Douglas County farmers are having a tough time keeping their heads above the soil.
If the weather doesn't give them a hard time, the prices they're paid for their crops will.
"None of the farm prices are very good," said Bill Wood, agricultural agent for Kansas State University's Research and Extension office in Douglas County. "You need a very good crop yield to make up for a poor price."
Prices aside, area farmers last year had mixed results from their crops. Last summer's dry weather and three-digit temperatures took their toll, especially on soybeans, he said.
The favorite crops in Douglas County are corn and soybeans, he said.
"The soybeans were very disappointing," Wood said. "There were some fields that didn't even get harvested. The southern part of the county was hit even harder than those north of the (Kansas) river."
Most of the soybean fields produced less than 40 bushels per acre most considerably less, Wood said. On a good year, production could be as high as 50 or 60 bushels per acre, he said.
The corn, however, surprised local farmers, Wood said.
"It turned out better than we thought," he said.
North of the river saw the best corn crops, with fields producing about 140 bushels per acre, which is considered good, Wood said. South of the river it seemed to average about 60 bushels per acre.
This winter, Douglas County saw more snow and colder temperatures than it had in several years. None of the county's main crops are in the ground this time of year so the weather won't have a negative effect. In fact, Wood thinks it could be positive for the upcoming crop season.
"At least our ponds are full, or most of them, anyway," he said. "The topsoil also has water. When you start the year with a full profile of water it gives you some hope. That will get you into June and July and we should have some spring rains on top of that."
The frigid temperatures should help the soil, too, Wood said. The freezing and thawing of the soil helps to loosen it up, allowing moisture to seep in and making it easier for plant roots to spread, he said.
Government prices crucial
Mike Wintermantel's family has been farming in Douglas County since the 1860s. Yet he wouldn't be farming, himself, if not for the help of government price supports.
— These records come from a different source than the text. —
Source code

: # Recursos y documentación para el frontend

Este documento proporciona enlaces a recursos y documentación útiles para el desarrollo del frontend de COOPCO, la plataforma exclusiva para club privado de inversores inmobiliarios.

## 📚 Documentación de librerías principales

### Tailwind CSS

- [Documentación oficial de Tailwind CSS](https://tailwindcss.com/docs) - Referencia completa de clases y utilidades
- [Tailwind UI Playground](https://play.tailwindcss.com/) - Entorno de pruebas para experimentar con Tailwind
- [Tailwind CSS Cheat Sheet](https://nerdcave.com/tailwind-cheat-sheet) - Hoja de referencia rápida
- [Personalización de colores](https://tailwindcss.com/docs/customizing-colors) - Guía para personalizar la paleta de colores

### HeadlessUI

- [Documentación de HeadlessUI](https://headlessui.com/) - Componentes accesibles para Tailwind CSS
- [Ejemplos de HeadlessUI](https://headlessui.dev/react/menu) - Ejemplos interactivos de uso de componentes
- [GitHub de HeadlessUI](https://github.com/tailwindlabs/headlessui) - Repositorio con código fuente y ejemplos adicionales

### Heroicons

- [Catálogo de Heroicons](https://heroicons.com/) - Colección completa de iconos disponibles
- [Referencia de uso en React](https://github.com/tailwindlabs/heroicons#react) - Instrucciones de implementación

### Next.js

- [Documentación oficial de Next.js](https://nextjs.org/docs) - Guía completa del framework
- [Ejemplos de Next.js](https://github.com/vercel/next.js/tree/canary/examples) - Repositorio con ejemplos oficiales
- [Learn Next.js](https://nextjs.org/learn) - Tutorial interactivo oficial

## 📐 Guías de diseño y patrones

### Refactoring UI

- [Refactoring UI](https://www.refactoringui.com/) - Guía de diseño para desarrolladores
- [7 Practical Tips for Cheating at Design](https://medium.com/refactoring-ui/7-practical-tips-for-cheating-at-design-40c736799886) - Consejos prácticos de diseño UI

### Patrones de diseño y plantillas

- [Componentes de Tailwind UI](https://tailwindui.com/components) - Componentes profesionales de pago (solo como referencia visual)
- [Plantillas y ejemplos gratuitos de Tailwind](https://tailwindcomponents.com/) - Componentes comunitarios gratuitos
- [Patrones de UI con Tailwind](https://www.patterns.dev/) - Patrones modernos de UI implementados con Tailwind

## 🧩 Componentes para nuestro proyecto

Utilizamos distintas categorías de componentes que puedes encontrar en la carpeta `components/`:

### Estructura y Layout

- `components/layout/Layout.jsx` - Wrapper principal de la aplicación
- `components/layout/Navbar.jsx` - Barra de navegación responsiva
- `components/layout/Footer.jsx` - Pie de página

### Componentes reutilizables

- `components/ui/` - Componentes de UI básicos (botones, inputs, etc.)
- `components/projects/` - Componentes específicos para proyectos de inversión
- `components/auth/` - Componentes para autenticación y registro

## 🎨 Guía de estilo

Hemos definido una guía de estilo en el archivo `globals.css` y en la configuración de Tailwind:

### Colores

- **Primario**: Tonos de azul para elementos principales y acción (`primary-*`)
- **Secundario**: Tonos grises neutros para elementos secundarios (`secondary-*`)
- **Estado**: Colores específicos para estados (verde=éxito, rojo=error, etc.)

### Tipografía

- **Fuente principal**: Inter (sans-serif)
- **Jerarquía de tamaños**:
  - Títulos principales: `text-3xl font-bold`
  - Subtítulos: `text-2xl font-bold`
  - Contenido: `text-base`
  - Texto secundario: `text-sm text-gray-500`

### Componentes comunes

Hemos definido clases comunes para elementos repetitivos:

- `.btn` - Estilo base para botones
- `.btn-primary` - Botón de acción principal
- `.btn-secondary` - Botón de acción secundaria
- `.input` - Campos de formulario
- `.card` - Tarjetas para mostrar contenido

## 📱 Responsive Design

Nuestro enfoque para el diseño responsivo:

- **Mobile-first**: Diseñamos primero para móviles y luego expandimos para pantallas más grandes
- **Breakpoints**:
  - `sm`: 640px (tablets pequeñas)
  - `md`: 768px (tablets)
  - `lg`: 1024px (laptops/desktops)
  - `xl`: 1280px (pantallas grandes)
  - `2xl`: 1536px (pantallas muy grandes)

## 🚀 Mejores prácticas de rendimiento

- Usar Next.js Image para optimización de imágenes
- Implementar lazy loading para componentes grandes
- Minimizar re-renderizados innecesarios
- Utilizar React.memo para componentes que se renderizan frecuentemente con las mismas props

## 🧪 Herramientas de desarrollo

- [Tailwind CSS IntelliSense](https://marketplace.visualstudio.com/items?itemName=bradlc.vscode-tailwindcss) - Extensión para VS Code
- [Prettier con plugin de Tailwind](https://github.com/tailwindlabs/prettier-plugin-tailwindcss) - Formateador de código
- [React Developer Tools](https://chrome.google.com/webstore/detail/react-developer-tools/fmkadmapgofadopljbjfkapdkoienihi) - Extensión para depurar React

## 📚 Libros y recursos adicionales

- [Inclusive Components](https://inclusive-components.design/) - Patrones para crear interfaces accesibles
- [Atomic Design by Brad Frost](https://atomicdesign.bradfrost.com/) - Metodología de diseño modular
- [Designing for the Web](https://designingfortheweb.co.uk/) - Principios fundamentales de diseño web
"If it wasn't for the government, I'd be working in town somewhere," he said.
Last year's prices for soybeans averaged about $4.50 per bushel, Wintermantel said. Government price supports pushed it up to $5.14. He said the ideal price for soybeans, however, would be $7.
Wintermantel has already stopped tilling his crop land, near 413 E. 1100 Road, something that was once a common procedure for farmers. Future government money to farmers will hinge on not tilling the ground because it is environmentally sound, he said. It also saves the farmer some money.
Wintermantel may be the last farmer in his family.
"My kids won't be farmers," he said. "There's not much of a future for farming in Douglas County."
Some area farmers, such as Pat Ross, practice untraditional as well as traditional approaches to farming. For 20 years Ross and his family have been involved in "truck gardening." They produce sweet corn, green tomatoes, zucchinis and other vegetables. They also grow some of traditional farm crops, such as soybeans, on their 3,500-acre farm.
Both Ross and Wood think the future of Douglas County farming may be truck gardening, so named because farmers "truck" their produce to stores or farmer's markets for sale.
The Ross family operates its own market, called Bismarck Gardens, on a farm at 1616 N. 1700 Road. People in urban areas are more willing to pay slightly higher prices for produce that is direct from the farm, Ross said.
"We're fortunate that we're in the area of the state that's a little more urban," he said.
Woods said urbanization is affecting local farming in other ways as well. More traffic on area roads makes it more difficult for farmers to move their machinery.
And developers offer farmers more money for their land than they could ever hope to make producing corn, he said.
"As older people retire their land will be scooped up by people planting houses," Wood said.